The 34th annual Sale of Champions was dedicated to the late Governor James Rhodes and Ed Johnson.

Five records were broken at this year’s sale. The Kroger Company laid claim to three of these records, including the purchase of the grand champion steer for $75,000, breaking the 2000 record of $71,000.

Laura Kline of North Canton will receive $20,000 from her grand champion steer, which is the cap established in 1995. Funds over cap amounts – $139,500 at this year’s sale – will be distributed among other young exhibitors through the fair’s youth reserve program.

The reserve champion steer, raised by Angela Barhorst of Anna, sold for $21,000 to Steve R. Rauch Excavating and Demolition. Barhorst will receive $8,000.

Other new records. Other records include the grand champion meat chickens, raised by Patrick Nolan of Wakeman. His pen was purchased by the Kroger Company for $18,000, breaking the 1996 record of $17,500. Nolan will receive $5,000. The reserve champion meat chickens, raised by Kara McCarthy of Sycamore, were purchased by Meijer, Inc. for $10,000, topping the 2000 mark of $8,750. The cap for the reserve pen is $3,000.

Lambs.
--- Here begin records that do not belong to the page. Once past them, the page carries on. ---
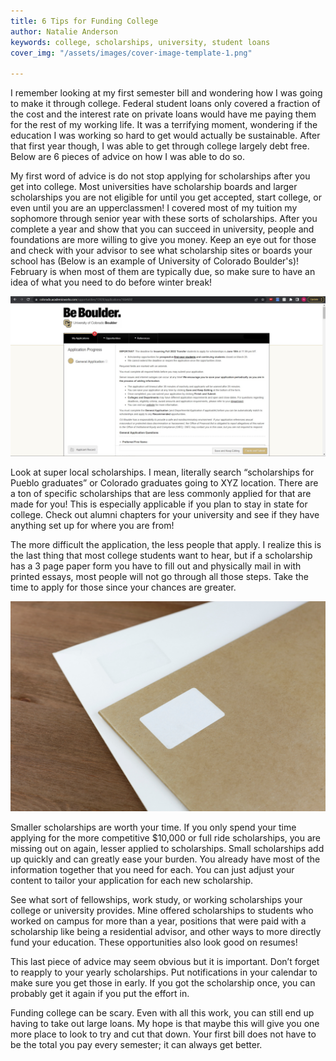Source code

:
```yaml
---
title: 6 Tips for Funding College
author: Natalie Anderson
keywords: college, scholarships, university, student loans
cover_img: "/assets/images/cover-image-template-1.png"

---
```

I remember looking at my first semester bill and wondering how I was going to make it through college. Federal student loans only covered a fraction of the cost and the interest rate on private loans would have me paying them for the rest of my working life. It was a terrifying moment, wondering if the education I was working so hard to get would actually be sustainable. After that first year though, I was able to get through college largely debt free. Below are 6 pieces of advice on how I was able to do so. 

My first word of advice is do not stop applying for scholarships after you get into college. Most universities have scholarship boards and larger scholarships you are not eligible for until you get accepted, start college, or even until you are an upperclassmen! I covered most of my tuition my sophomore through senior year with these sorts of scholarships. After you complete a year and show that you can succeed in university, people and foundations are more willing to give you money. Keep an eye out for those and check with your advisor to see what scholarship sites or boards your school has (Below is an example of University of Colorado Boulder's)! February is when most of them are typically due, so make sure to have an idea of what you need to do before winter break!

![](/assets/images/screenshot-2022-06-04-201902.jpg)

Look at super local scholarships. I mean, literally search “scholarships for Pueblo graduates” or Colorado graduates going to XYZ location. There are a ton of specific scholarships that are less commonly applied for that are made for you! This is especially applicable if you plan to stay in state for college. Check out alumni chapters for your university and see if they have anything set up for where you are from!

The more difficult the application, the less people that apply. I realize this is the last thing that most college students want to hear, but if a scholarship has a 3 page paper form you have to fill out and physically mail in with printed essays, most people will not go through all those steps. Take the time to apply for those since your chances are greater.

![](/assets/images/mediamodifier-uxcpnxvqigi-unsplash.jpg)

Smaller scholarships are worth your time. If you only spend your time applying for the more competitive $10,000 or full ride scholarships, you are missing out on again, lesser applied to scholarships. Small scholarships add up quickly and can greatly ease your burden. You already have most of the information together that you need for each. You can just adjust your content to tailor your application for each new scholarship.

See what sort of fellowships, work study, or working scholarships your college or university provides. Mine offered scholarships to students who worked on campus for more than a year, positions that were paid with a scholarship like being a residential advisor, and other ways to more directly fund your education. These opportunities also look good on resumes!

This last piece of advice may seem obvious but it is important. Don’t forget to reapply to your yearly scholarships. Put notifications in your calendar to make sure you get those in early. If you got the scholarship once, you can probably get it again if you put the effort in.

Funding college can be scary. Even with all this work, you can still end up having to take out large loans. My hope is that maybe this will give you one more place to look to try and cut that down. Your first bill does not have to be the total you pay every semester; it can always get better.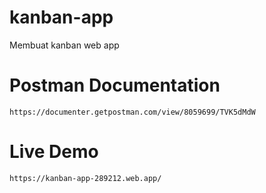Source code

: # kanban-app
Membuat kanban web app

# Postman Documentation
```
https://documenter.getpostman.com/view/8059699/TVK5dMdW
```

# Live Demo
```
https://kanban-app-289212.web.app/
```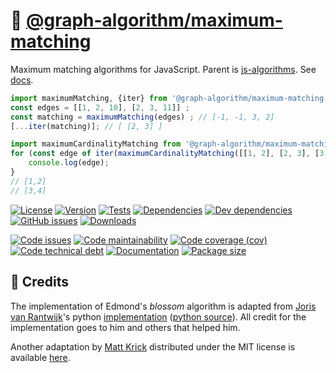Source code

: :cherry_blossom: [@graph-algorithm/maximum-matching](https://graph-algorithm.github.io/maximum-matching)
==

Maximum matching algorithms for JavaScript.
Parent is [js-algorithms](https://github.com/make-github-pseudonymous-again/js-algorithms).
See [docs](https://graph-algorithm.github.io/maximum-matching/index.html).

```js
import maximumMatching, {iter} from '@graph-algorithm/maximum-matching';
const edges = [[1, 2, 10], [2, 3, 11]] ;
const matching = maximumMatching(edges) ; // [-1, -1, 3, 2]
[...iter(matching)]; // [ [2, 3] ]

import maximumCardinalityMatching from '@graph-algorithm/maximum-matching/cardinality';
for (const edge of iter(maximumCardinalityMatching([[1, 2], [2, 3], [3, 4]]))) {
	console.log(edge);
}
// [1,2]
// [3,4]
```

[![License](https://img.shields.io/github/license/graph-algorithm/maximum-matching.svg)](https://raw.githubusercontent.com/graph-algorithm/maximum-matching/main/LICENSE)
[![Version](https://img.shields.io/npm/v/@graph-algorithm/maximum-matching.svg)](https://www.npmjs.org/package/@graph-algorithm/maximum-matching)
[![Tests](https://img.shields.io/github/workflow/status/graph-algorithm/maximum-matching/ci:test?event=push&label=tests)](https://github.com/graph-algorithm/maximum-matching/actions/workflows/ci:test.yml?query=branch:main)
[![Dependencies](https://img.shields.io/david/graph-algorithm/maximum-matching.svg)](https://david-dm.org/graph-algorithm/maximum-matching)
[![Dev dependencies](https://img.shields.io/david/dev/graph-algorithm/maximum-matching.svg)](https://david-dm.org/graph-algorithm/maximum-matching?type=dev)
[![GitHub issues](https://img.shields.io/github/issues/graph-algorithm/maximum-matching.svg)](https://github.com/graph-algorithm/maximum-matching/issues)
[![Downloads](https://img.shields.io/npm/dm/@graph-algorithm/maximum-matching.svg)](https://www.npmjs.org/package/@graph-algorithm/maximum-matching)

[![Code issues](https://img.shields.io/codeclimate/issues/graph-algorithm/maximum-matching.svg)](https://codeclimate.com/github/graph-algorithm/maximum-matching/issues)
[![Code maintainability](https://img.shields.io/codeclimate/maintainability/graph-algorithm/maximum-matching.svg)](https://codeclimate.com/github/graph-algorithm/maximum-matching/trends/churn)
[![Code coverage (cov)](https://img.shields.io/codecov/c/gh/graph-algorithm/maximum-matching/main.svg)](https://codecov.io/gh/graph-algorithm/maximum-matching)
[![Code technical debt](https://img.shields.io/codeclimate/tech-debt/graph-algorithm/maximum-matching.svg)](https://codeclimate.com/github/graph-algorithm/maximum-matching/trends/technical_debt)
[![Documentation](https://graph-algorithm.github.io/maximum-matching/badge.svg)](https://graph-algorithm.github.io/maximum-matching/source.html)
[![Package size](https://img.shields.io/bundlephobia/minzip/@graph-algorithm/maximum-matching)](https://bundlephobia.com/result?p=@graph-algorithm/maximum-matching)

## :clap: Credits

The implementation of Edmond's *blossom* algorithm is adapted from
[Joris van Rantwijk](http://jorisvr.nl)'s python
[implementation](http://jorisvr.nl/article/maximum-matching)
([python source](http://jorisvr.nl/files/graphmatching/20130407/mwmatching.py)).
All credit for the implementation goes to him and others that helped him.

Another adaptation by [Matt Krick](https://github.com/mattkrick)
distributed under the MIT license
is available [here](https://github.com/mattkrick/EdmondsBlossom).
The grand champion market lamb, raised by Brock Rader of Jeromesville, sold to the Kroger Company for $30,000, breaking the 1996 record of $27,500. Rader will receive $8,000.

The reserve champion market lamb, raised by Jon Yoder of Bellevue, sold to Swan Cleaners and Nelson Auto Group for $12,500, breaking the 2000 record of $10,000. Yoder will receive $5,000

Other winners included Emily Gehret of Anna, who raised the grand champion barrow, which sold for $22,500 to Meijer’s, and A.J. Genter, Archbold, whose reserve champion barrow sold for $12,500 to Steve R. Rauch Excavating and Demolition.

The caps on the swine are $8,000 and $5,000, respectively.

Money is split. The Ohio State Fair started placing caps on the amount exhibitors could earn for their animals’ sales in 1995.

The fair’s youth reserve program allots funds for scholarships, the outstanding market exhibitor program, FFA, 4-H and other fair competition winners. Approximately $693,222 has been awarded to junior youth exhibitors from the youth reserve program, including the 2001 Ohio State Fair.

Meat goat. At the separate Ohio State meat goat sale, the Kroger Company paid $600 for the 107-pound grand champion meat wether, owned by Leah Schmerge of Shelby County.

The reserve champion meat goat wether was a 129-pound Boer cross owned by Alexander

Koch of Montgomery County. It sold for $2,100 to the Idaho Supreme Potato Company.